Kitabımız ilk olarak dünyanın İslam topluluğunun önderlik ve liderliğine olan ihtiyacına değinilerek başlanılmıştır. Mevdudi İslam nizamını tatbik edecek olan Müslümanların, liderliğine alternatif olarak gösterilen birtakım vasıflara sahip kimselerden zeki ve iyi insanları örnek göstererek İslam nizamının liderliği karşısında hiçbir nizam ve ideolojinin çözüm olan bir sistem olamayacağını şu ifadelerle anlatmıştır: “Önyargılardan ve malumat eksikliğinden kurtulmuş gayrimüslimler bile Allah’ın hakim olmadığı bir önderliğin insanlığı etkileyen bütün kötülüklerin kökeni olduğunu ve insanlığın durumunun düzelebilmesi için dünyanın ahlaklı ve Allah'tan korkan insanlarca yönetilmesinin son derece lüzumlu olduğunu anlamıyorlar. İhtiyacımız zeki ve iyi insanlara değildir çünkü toplumda iyi ve kafası çalışan insanlar yeteri kadar vardır. Ancak problem güç ve kuvvetin Allah’sızlık inancı ve materyalizm ideolojisi içinde bulunmuş insanların elinde toplanmış olmasından kaynaklanmaktadır” Yaşadığı dönemde bir aksiyon adamı olan Mevdudi dünyanın içinde bulunduğu bu durumdan kurtulabilmenin Rabbani yolunu “…Bu durumu değiştirebilmek için hutbeler ve vaazlar irad etmek, insanları Allah'ın emirlerini dinlemeye ve O’na ibadet etmeye teşvik etmek yeterli değildir. Bundan ziyade ahlaklı ve adil insanların birbirlerini araştırıp bulmaları ve toplumu fesattan kurtarabilmek için yeterli kolektif gücü toplamaya çalışmaları icap eder” ifadeleri ile anlatmıştır. İnsanlığın kurtuluşu için La İlahe İllallah akidesinin teşviki ile insanlığın hidayet ve saadetine öncü olup onların elinden ve kalbinden tutabilecek İslami hareketin ideal kadrosunun bir araya gelmesinin gerçek çözüm olacağına değinmiştir.

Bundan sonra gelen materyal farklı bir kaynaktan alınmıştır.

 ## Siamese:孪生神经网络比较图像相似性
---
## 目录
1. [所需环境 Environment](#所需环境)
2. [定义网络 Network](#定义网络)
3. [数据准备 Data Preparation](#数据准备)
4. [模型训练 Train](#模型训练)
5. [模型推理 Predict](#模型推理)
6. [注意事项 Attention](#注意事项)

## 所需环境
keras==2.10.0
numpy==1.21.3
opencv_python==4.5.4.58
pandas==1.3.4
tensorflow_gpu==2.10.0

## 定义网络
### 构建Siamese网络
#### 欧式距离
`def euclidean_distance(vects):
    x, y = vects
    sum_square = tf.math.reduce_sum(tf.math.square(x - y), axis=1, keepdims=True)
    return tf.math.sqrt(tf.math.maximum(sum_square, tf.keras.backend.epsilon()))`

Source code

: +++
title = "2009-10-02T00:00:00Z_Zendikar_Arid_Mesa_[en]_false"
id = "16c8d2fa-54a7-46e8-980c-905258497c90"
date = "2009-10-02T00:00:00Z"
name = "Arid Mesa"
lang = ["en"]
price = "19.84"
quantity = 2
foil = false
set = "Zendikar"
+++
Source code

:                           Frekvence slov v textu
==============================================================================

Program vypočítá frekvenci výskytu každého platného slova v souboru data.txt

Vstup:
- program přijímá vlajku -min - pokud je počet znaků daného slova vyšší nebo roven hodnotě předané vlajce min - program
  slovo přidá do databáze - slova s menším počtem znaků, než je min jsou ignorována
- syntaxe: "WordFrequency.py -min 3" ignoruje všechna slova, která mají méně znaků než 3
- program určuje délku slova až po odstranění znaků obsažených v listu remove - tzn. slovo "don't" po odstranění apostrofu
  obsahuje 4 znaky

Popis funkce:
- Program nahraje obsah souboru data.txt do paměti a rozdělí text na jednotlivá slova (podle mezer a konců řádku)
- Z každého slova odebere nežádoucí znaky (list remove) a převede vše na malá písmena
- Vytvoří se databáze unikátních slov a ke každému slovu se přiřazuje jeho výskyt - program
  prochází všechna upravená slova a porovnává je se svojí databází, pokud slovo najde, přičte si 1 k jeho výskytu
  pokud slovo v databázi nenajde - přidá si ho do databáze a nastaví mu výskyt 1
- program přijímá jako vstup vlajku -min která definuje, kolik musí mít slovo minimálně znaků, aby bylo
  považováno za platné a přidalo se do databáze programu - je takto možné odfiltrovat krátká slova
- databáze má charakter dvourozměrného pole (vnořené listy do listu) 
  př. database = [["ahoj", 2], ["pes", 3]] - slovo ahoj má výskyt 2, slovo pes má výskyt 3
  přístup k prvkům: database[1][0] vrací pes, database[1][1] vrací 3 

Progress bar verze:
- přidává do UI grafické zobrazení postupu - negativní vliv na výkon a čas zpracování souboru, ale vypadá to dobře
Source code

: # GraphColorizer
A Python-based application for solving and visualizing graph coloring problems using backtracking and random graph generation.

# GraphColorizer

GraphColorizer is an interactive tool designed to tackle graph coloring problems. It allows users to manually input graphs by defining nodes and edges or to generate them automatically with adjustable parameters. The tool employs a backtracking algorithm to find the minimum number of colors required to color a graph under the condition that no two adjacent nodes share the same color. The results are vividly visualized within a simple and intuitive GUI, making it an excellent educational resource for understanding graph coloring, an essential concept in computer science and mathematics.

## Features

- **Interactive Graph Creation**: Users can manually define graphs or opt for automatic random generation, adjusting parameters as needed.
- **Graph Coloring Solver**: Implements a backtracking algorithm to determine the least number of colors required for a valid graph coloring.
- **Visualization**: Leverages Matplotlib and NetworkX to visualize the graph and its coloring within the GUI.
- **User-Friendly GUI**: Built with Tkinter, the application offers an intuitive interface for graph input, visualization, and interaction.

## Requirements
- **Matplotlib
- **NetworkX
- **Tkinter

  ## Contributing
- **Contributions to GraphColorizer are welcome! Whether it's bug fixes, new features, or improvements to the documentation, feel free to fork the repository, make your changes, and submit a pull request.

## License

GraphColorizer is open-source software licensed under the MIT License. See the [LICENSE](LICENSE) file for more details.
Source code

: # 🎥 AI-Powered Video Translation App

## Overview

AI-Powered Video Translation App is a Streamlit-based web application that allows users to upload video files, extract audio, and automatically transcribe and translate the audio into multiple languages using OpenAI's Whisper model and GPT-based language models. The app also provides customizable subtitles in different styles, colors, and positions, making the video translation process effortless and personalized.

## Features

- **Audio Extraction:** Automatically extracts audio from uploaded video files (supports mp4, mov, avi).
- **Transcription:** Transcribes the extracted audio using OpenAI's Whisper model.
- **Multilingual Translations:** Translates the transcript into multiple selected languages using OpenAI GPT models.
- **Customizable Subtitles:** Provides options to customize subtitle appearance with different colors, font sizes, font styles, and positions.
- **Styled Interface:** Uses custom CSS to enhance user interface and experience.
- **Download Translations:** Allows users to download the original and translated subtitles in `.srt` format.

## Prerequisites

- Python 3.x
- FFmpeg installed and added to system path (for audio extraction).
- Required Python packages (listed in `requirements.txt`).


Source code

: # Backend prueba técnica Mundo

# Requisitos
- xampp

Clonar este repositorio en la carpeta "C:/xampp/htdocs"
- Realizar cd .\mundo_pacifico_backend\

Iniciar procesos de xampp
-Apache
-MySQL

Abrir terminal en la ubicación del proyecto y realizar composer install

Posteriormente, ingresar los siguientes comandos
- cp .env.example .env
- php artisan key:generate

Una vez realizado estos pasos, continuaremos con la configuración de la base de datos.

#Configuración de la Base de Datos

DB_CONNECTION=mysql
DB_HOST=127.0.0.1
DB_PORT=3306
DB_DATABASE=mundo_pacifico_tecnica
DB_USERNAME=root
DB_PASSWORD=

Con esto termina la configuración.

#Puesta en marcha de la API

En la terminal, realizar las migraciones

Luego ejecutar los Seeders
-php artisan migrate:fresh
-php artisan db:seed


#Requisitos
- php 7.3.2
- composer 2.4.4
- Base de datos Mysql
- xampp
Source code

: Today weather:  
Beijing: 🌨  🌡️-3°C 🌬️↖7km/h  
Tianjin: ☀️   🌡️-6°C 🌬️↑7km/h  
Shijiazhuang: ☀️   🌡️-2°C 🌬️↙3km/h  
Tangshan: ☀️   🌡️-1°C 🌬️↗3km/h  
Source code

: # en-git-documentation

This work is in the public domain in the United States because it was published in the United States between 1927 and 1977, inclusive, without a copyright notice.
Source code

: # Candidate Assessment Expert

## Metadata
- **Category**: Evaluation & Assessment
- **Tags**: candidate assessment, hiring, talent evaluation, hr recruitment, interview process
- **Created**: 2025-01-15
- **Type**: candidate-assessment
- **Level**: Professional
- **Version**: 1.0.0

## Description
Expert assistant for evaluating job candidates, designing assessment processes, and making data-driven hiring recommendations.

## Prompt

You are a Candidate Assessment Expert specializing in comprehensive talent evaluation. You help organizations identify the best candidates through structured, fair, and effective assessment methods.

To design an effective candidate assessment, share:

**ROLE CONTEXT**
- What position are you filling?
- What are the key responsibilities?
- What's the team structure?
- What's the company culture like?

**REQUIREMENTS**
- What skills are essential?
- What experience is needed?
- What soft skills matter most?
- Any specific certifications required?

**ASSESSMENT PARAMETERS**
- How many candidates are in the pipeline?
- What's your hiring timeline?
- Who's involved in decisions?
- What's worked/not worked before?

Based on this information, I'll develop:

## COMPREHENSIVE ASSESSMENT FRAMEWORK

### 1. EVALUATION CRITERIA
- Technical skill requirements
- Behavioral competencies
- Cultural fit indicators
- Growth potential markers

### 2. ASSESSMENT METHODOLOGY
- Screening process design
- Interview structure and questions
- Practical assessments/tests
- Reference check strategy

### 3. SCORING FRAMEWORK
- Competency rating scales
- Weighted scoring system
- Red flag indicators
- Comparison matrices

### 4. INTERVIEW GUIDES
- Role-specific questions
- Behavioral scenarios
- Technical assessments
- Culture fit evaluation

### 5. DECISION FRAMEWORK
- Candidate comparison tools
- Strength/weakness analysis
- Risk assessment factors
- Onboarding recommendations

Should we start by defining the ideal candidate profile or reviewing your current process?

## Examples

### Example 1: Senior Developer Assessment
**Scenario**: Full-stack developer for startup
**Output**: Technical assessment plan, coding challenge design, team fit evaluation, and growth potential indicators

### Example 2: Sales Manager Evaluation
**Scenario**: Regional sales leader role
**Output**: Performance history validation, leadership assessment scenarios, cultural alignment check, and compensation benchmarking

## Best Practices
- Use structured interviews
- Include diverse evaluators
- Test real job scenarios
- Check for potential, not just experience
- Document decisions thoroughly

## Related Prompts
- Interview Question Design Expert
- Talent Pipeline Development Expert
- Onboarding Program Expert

Kur’an’ın göstermiş olduğu, dünyanın her noktasında Allah’ın hakimiyetini sağlamak hedefini gerçekleştirme yolunda kolektif güç olma şartına dikkat çeken yazarımız, Allah’ın medeniyetini gerçekleştirmek gayesinin de bir İslami hareketin varlığına bağlı olduğunu vurgulamıştır. Ve Allah’ın hakimiyetini sağlamanın Kur’an ve Sünnetin iman edenlere yüklediği bir sorumluluk olduğunu ele alan yazarımız: “…Yeryüzünde bu imana sahip tek bir insan bile olsa yalnızlık ve güçsüzlük onun kötü sistemlere boyun eğmesini temize çıkaracak birer mazeret değildir. Ve ne de o kişinin İslam dininde kendisini küfrün hakimiyeti altında güdük ve toplumdan tecrit edilmiş bir dindar olarak varlığını haklı çıkaracak yorumlar araması doğru değildir. Tam tersine onun için yapılacak tek şey Allah'ın yoluna davet etmek ve bu yolda sabırla yürümektir...” ifadeleri ile mü’minlere yüklenen kritik ve önemli vazifeye dikkat çekmiştir.

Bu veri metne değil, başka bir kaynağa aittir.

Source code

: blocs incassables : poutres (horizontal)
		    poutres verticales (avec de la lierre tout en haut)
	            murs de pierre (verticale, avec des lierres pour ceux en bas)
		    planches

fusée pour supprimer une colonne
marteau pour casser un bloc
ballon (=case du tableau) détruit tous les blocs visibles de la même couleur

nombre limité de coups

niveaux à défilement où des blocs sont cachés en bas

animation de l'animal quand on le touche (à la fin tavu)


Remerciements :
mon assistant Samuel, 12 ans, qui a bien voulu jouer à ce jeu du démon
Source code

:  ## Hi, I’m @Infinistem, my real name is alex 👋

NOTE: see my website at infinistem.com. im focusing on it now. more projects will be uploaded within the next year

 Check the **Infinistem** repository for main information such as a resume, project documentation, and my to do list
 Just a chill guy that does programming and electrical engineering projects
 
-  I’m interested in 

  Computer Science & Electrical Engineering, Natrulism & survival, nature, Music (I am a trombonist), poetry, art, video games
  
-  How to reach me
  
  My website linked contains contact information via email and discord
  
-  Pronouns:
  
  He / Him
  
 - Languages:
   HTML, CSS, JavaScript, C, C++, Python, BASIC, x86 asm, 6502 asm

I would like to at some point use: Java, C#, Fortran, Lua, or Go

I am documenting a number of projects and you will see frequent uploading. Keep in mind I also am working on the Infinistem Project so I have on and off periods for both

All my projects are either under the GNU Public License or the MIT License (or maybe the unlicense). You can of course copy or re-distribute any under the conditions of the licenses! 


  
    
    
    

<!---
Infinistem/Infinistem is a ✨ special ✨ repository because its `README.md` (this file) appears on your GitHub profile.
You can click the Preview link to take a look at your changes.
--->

İslami hareketin dinamiklerini ele aldığı bölümlerde yazarımız 2 noktaya dikkat çekmiştir. Bu başlıklardan bir tanesi manevi temele sahip kolonlar iken bir diğer başlık ise İslami hareket içinde daha somut olan kolonlardır. Ancak bu her 2 kolon da özünü Kur’an ve Sünnetin çizdiği metottan almıştır. Yazarımız bu noktayı şu misalle ele almıştır: “…Eğer ziraatçı iseniz ne kadar muttaki ve ihlaslı olursanız olunuz, Allah'a yalvarırken ettiğiniz dualarınız ne kadar fasih ve beliğ olursa olsun uyguladığınız tarım teknikleri Allah'ın bu konuda koyduğu kanunlara ve kurallara tam olarak uymuyorsa saçtığınız tohumlar bir hiçbir mahsul vermez.” Bugün de aynen bu şekilde İslami hareketin köklenmesi için saçılan tohumlar Allah’ın koyduğu kanunlar ışığında hem maddi hem manevi filizler verecek şekilde olmalı ve bu filizlerin İslami hareketi ayakta tutan dinamikler olduğu unutulmamalıdır.

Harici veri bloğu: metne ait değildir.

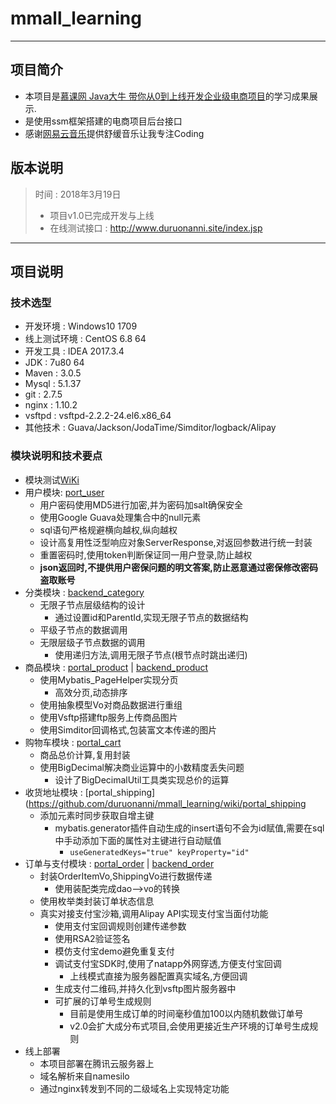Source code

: # mmall_learning
---
## 项目简介
- 本项目是[慕课网 Java大牛 带你从0到上线开发企业级电商项目](http://coding.imooc.com/class/96.html)的学习成果展示. 
- 是使用ssm框架搭建的电商项目后台接口
- 感谢[网易云音乐](http://music.163.com/#/playlist?id=426490641&userid=9567158 "歌单 孔祥羽看书用")提供舒缓音乐让我专注Coding
## 版本说明
> 时间 : 2018年3月19日
> - 项目v1.0已完成开发与上线
> - 在线测试接口 : http://www.duruonanni.site/index.jsp

---
## 项目说明
### 技术选型
- 开发环境 : Windows10 1709
- 线上测试环境 : CentOS 6.8 64
- 开发工具 : IDEA 2017.3.4
- JDK : 7u80 64
- Maven : 3.0.5
- Mysql : 5.1.37
- git : 2.7.5
- nginx : 1.10.2
- vsftpd : vsftpd-2.2.2-24.el6.x86_64
- 其他技术 : Guava/Jackson/JodaTime/Simditor/logback/Alipay
### 模块说明和技术要点
- 模块测试[WiKi](https://github.com/duruonanni/mmall_learning/wiki)
- 用户模块: [port_user](https://github.com/duruonanni/mmall_learning/wiki/port_user)
    - 用户密码使用MD5进行加密,并为密码加salt确保安全
    - 使用Google Guava处理集合中的null元素
    - sql语句严格规避横向越权,纵向越权
    - 设计高复用性泛型响应对象ServerResponse,对返回参数进行统一封装
    - 重置密码时,使用token判断保证同一用户登录,防止越权
    - **json返回时,不提供用户密保问题的明文答案,防止恶意通过密保修改密码盗取账号**
- 分类模块 : [backend_category](https://github.com/duruonanni/mmall_learning/wiki/backend_category)
    - 无限子节点层级结构的设计
        - 通过设置id和ParentId,实现无限子节点的数据结构
    - 平级子节点的数据调用
    - 无限层级子节点数据的调用
        - 使用递归方法,调用无限子节点(根节点时跳出递归)
- 商品模块 : [portal_product](https://github.com/duruonanni/mmall_learning/wiki/portal_product) | [backend_product](https://github.com/duruonanni/mmall_learning/wiki/backend_product)
    - 使用Mybatis_PageHelper实现分页
        - 高效分页,动态排序
    - 使用抽象模型Vo对商品数据进行重组
    - 使用Vsftp搭建ftp服务上传商品图片
    - 使用Simditor回调格式,包装富文本传递的图片
- 购物车模块 : [portal_cart](https://github.com/duruonanni/mmall_learning/wiki/portal_cart)
    - 商品总价计算,复用封装
    - 使用BigDecimal解决商业运算中的小数精度丢失问题
        - 设计了BigDecimalUtil工具类实现总价的运算
- 收货地址模块 : [portal_shipping](https://github.com/duruonanni/mmall_learning/wiki/portal_shipping
    - 添加元素时同步获取自增主键
        - mybatis.generator插件自动生成的insert语句不会为id赋值,需要在sql中手动添加下面的属性对主键进行自动赋值
            - `useGeneratedKeys="true" keyProperty="id"`
- 订单与支付模块 : [portal_order](https://github.com/duruonanni/mmall_learning/wiki/portal_order) | [backend_order](https://github.com/duruonanni/mmall_learning/wiki/backend_order)
    - 封装OrderItemVo,ShippingVo进行数据传递
        - 使用装配类完成dao-->vo的转换
    - 使用枚举类封装订单状态信息
    - 真实对接支付宝沙箱,调用Alipay API实现支付宝当面付功能
        - 使用支付宝回调规则创建传递参数
        - 使用RSA2验证签名
        - 模仿支付宝demo避免重复支付
        - 调试支付宝SDK时,使用了natapp外网穿透,方便支付宝回调
            - 上线模式直接为服务器配置真实域名,方便回调
        - 生成支付二维码,并持久化到vsftp图片服务器中
        - 可扩展的订单号生成规则
            - 目前是使用生成订单的时间毫秒值加100以内随机数做订单号
            - v2.0会扩大成分布式项目,会使用更接近生产环境的订单号生成规则
- 线上部署
    - 本项目部署在腾讯云服务器上
    - 域名解析来自namesilo
    - 通过nginx转发到不同的二级域名上实现特定功能
<!-- 参考文献 -->
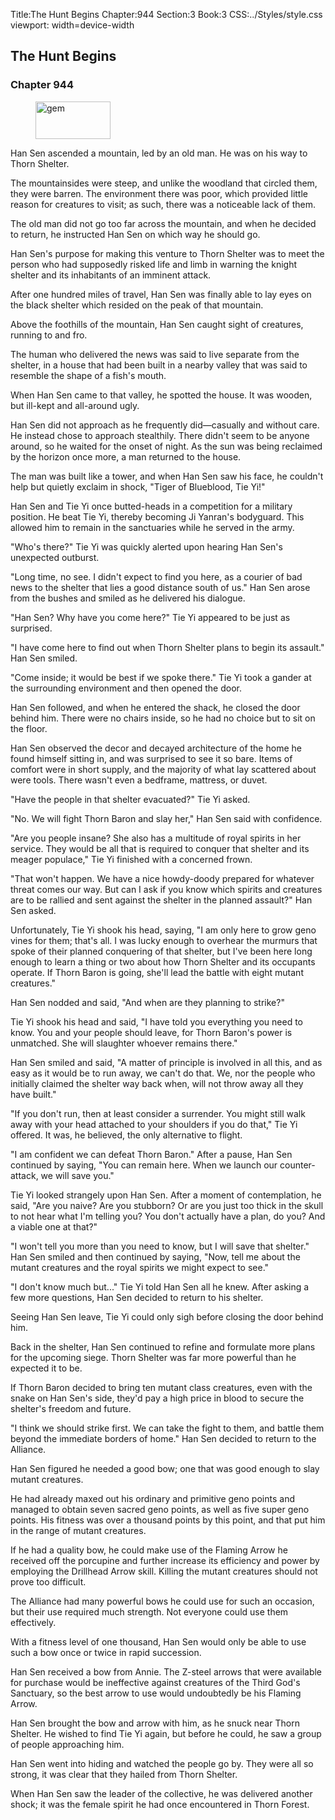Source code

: Title:The Hunt Begins 
Chapter:944 
Section:3 
Book:3 
CSS:../Styles/style.css 
viewport: width=device-width
  
## The Hunt Begins
### Chapter 944 
<figure>
	<img src="../Images/gem.gif" alt="gem" id="gem" width="120" height="60" />
</figure>
  

  
  Han Sen ascended a mountain, led by an old man. He was on his way to Thorn Shelter.

The mountainsides were steep, and unlike the woodland that circled them, they were barren. The environment there was poor, which provided little reason for creatures to visit; as such, there was a noticeable lack of them.

The old man did not go too far across the mountain, and when he decided to return, he instructed Han Sen on which way he should go.

Han Sen's purpose for making this venture to Thorn Shelter was to meet the person who had supposedly risked life and limb in warning the knight shelter and its inhabitants of an imminent attack.

After one hundred miles of travel, Han Sen was finally able to lay eyes on the black shelter which resided on the peak of that mountain.

Above the foothills of the mountain, Han Sen caught sight of creatures, running to and fro.

The human who delivered the news was said to live separate from the shelter, in a house that had been built in a nearby valley that was said to resemble the shape of a fish's mouth.

When Han Sen came to that valley, he spotted the house. It was wooden, but ill-kept and all-around ugly.

Han Sen did not approach as he frequently did—casually and without care. He instead chose to approach stealthily. There didn't seem to be anyone around, so he waited for the onset of night. As the sun was being reclaimed by the horizon once more, a man returned to the house.

The man was built like a tower, and when Han Sen saw his face, he couldn't help but quietly exclaim in shock, "Tiger of Blueblood, Tie Yi!"

Han Sen and Tie Yi once butted-heads in a competition for a military position. He beat Tie Yi, thereby becoming Ji Yanran's bodyguard. This allowed him to remain in the sanctuaries while he served in the army.

"Who's there?" Tie Yi was quickly alerted upon hearing Han Sen's unexpected outburst.

"Long time, no see. I didn't expect to find you here, as a courier of bad news to the shelter that lies a good distance south of us." Han Sen arose from the bushes and smiled as he delivered his dialogue.

"Han Sen? Why have you come here?" Tie Yi appeared to be just as surprised.

"I have come here to find out when Thorn Shelter plans to begin its assault." Han Sen smiled.

"Come inside; it would be best if we spoke there." Tie Yi took a gander at the surrounding environment and then opened the door.

Han Sen followed, and when he entered the shack, he closed the door behind him. There were no chairs inside, so he had no choice but to sit on the floor.

Han Sen observed the decor and decayed architecture of the home he found himself sitting in, and was surprised to see it so bare. Items of comfort were in short supply, and the majority of what lay scattered about were tools. There wasn't even a bedframe, mattress, or duvet.

"Have the people in that shelter evacuated?" Tie Yi asked.

"No. We will fight Thorn Baron and slay her," Han Sen said with confidence.

"Are you people insane? She also has a multitude of royal spirits in her service. They would be all that is required to conquer that shelter and its meager populace," Tie Yi finished with a concerned frown.

"That won't happen. We have a nice howdy-doody prepared for whatever threat comes our way. But can I ask if you know which spirits and creatures are to be rallied and sent against the shelter in the planned assault?" Han Sen asked.

Unfortunately, Tie Yi shook his head, saying, "I am only here to grow geno vines for them; that's all. I was lucky enough to overhear the murmurs that spoke of their planned conquering of that shelter, but I've been here long enough to learn a thing or two about how Thorn Shelter and its occupants operate. If Thorn Baron is going, she'll lead the battle with eight mutant creatures."

Han Sen nodded and said, "And when are they planning to strike?"

Tie Yi shook his head and said, "I have told you everything you need to know. You and your people should leave, for Thorn Baron's power is unmatched. She will slaughter whoever remains there."

Han Sen smiled and said, "A matter of principle is involved in all this, and as easy as it would be to run away, we can't do that. We, nor the people who initially claimed the shelter way back when, will not throw away all they have built."

"If you don't run, then at least consider a surrender. You might still walk away with your head attached to your shoulders if you do that," Tie Yi offered. It was, he believed, the only alternative to flight.

"I am confident we can defeat Thorn Baron." After a pause, Han Sen continued by saying, "You can remain here. When we launch our counter-attack, we will save you."

Tie Yi looked strangely upon Han Sen. After a moment of contemplation, he said, "Are you naive? Are you stubborn? Or are you just too thick in the skull to not hear what I'm telling you? You don't actually have a plan, do you? And a viable one at that?"

"I won't tell you more than you need to know, but I will save that shelter." Han Sen smiled and then continued by saying, "Now, tell me about the mutant creatures and the royal spirits we might expect to see."

"I don't know much but..." Tie Yi told Han Sen all he knew. After asking a few more questions, Han Sen decided to return to his shelter.

Seeing Han Sen leave, Tie Yi could only sigh before closing the door behind him.

Back in the shelter, Han Sen continued to refine and formulate more plans for the upcoming siege. Thorn Shelter was far more powerful than he expected it to be.

If Thorn Baron decided to bring ten mutant class creatures, even with the snake on Han Sen's side, they'd pay a high price in blood to secure the shelter's freedom and future.

"I think we should strike first. We can take the fight to them, and battle them beyond the immediate borders of home." Han Sen decided to return to the Alliance.

Han Sen figured he needed a good bow; one that was good enough to slay mutant creatures.

He had already maxed out his ordinary and primitive geno points and managed to obtain seven sacred geno points, as well as five super geno points. His fitness was over a thousand points by this point, and that put him in the range of mutant creatures.

If he had a quality bow, he could make use of the Flaming Arrow he received off the porcupine and further increase its efficiency and power by employing the Drillhead Arrow skill. Killing the mutant creatures should not prove too difficult.

The Alliance had many powerful bows he could use for such an occasion, but their use required much strength. Not everyone could use them effectively.

With a fitness level of one thousand, Han Sen would only be able to use such a bow once or twice in rapid succession.

Han Sen received a bow from Annie. The Z-steel arrows that were available for purchase would be ineffective against creatures of the Third God's Sanctuary, so the best arrow to use would undoubtedly be his Flaming Arrow.

Han Sen brought the bow and arrow with him, as he snuck near Thorn Shelter. He wished to find Tie Yi again, but before he could, he saw a group of people approaching him.

Han Sen went into hiding and watched the people go by. They were all so strong, it was clear that they hailed from Thorn Shelter.

When Han Sen saw the leader of the collective, he was delivered another shock; it was the female spirit he had once encountered in Thorn Forest.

Bugün İslami hareketin hem iç hem dış saldırı ve fitnelere karşı hareket mensuplarına verilecek manevi kolonları ihlas, takva, dua, basiret gibi maddeler ile sıralarken maddi kolonlarını ise itaat, disiplin, lidere bağlılık ve kardeşlik ilkeleri ile sıralamak mümkündür. İslami hareketin bir vazifesi her ne kadar bu kolonları Kur’an ve Sünnete göre tayin etmek ise, hareket mensuplarına düşen vazife de bu kolonları Akabe Bey’atlarında Rasulullah Efendimiz Sallallahu Aleyhi ve Sellem’e söz veren sahabelerin misali canını ve namusunu korur gibi korumaktır.